Einstein’s 1905 publications were:
On the Electrodynamics of Moving Bodies, where Einstein found a way to reconcile Maxwell’s equations for electricity and magnetism with the laws of mechanics – but only by introducing some major changes to mechanics close to the speed of light, later known as Einstein’s special theory of relativity.
A followup paper 3 months later, Does the Inertia of a Body Depend upon its Energy-Content? showed that his new theory linked matter and energy, resulting in the famous equation “E = mc2“.
In On a Heuristic Point of View about the Creation and Conversion of Light?, the primary work for which Einstein later received the Nobel prize, he introduced the quantum, an explanation of the properties of light that required it to, at least in certain circumstances, behave as discrete particles, rather than the continuum that Maxwell’s equations suggested.
Einstein’s dissertation, “A New Determination of Molecular Dimensions”, was actually his second attempt at getting a PhD from the Swiss university ETH. Using the viscosity of solutions of large molecules (like sugar) in smaller ones (like water), Einstein was able to describe theoretically how to determine the actual molecular sizes involved.

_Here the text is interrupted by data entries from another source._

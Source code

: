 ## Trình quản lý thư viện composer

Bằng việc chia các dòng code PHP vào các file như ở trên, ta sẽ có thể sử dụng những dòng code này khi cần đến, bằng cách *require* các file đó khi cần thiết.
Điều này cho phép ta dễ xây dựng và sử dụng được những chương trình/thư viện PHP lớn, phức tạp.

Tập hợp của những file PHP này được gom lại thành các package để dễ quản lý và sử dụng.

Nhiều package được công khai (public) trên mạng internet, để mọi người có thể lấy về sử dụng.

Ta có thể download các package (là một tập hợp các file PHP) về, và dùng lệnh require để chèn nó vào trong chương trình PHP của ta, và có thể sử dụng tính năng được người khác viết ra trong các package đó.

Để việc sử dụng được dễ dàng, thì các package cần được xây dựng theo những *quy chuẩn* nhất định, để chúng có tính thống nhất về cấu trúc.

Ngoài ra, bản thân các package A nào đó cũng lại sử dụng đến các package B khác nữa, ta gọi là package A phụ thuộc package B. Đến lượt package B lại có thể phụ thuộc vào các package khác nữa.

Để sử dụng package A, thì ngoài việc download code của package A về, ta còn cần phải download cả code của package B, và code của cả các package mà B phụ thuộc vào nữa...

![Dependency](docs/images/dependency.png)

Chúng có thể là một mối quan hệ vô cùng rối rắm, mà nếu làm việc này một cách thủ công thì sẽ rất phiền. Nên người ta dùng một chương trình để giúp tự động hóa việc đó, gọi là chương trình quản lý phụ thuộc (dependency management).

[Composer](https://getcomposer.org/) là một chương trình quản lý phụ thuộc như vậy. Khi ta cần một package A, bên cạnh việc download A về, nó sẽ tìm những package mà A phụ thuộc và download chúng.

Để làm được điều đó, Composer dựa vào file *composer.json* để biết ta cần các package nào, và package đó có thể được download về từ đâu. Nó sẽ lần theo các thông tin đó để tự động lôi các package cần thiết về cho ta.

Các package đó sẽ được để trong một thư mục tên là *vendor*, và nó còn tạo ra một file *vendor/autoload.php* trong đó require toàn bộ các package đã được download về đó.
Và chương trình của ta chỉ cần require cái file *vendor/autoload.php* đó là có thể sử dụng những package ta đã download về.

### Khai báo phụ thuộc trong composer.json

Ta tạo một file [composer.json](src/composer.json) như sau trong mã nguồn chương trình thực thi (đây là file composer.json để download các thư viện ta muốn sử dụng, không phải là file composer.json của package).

Einstein’s paper on Brownian motion, Investigations on the Theory of the Brownian Movement, extending his thesis work, correctly attributed the random jostling of objects seen in microscopes to kicks from individual atoms and molecules – proof that these entities really do exist and have visible effects at a time when their existence was still being questioned. Einstein’s results also provided a way to make a new determination of Avogadro’s number.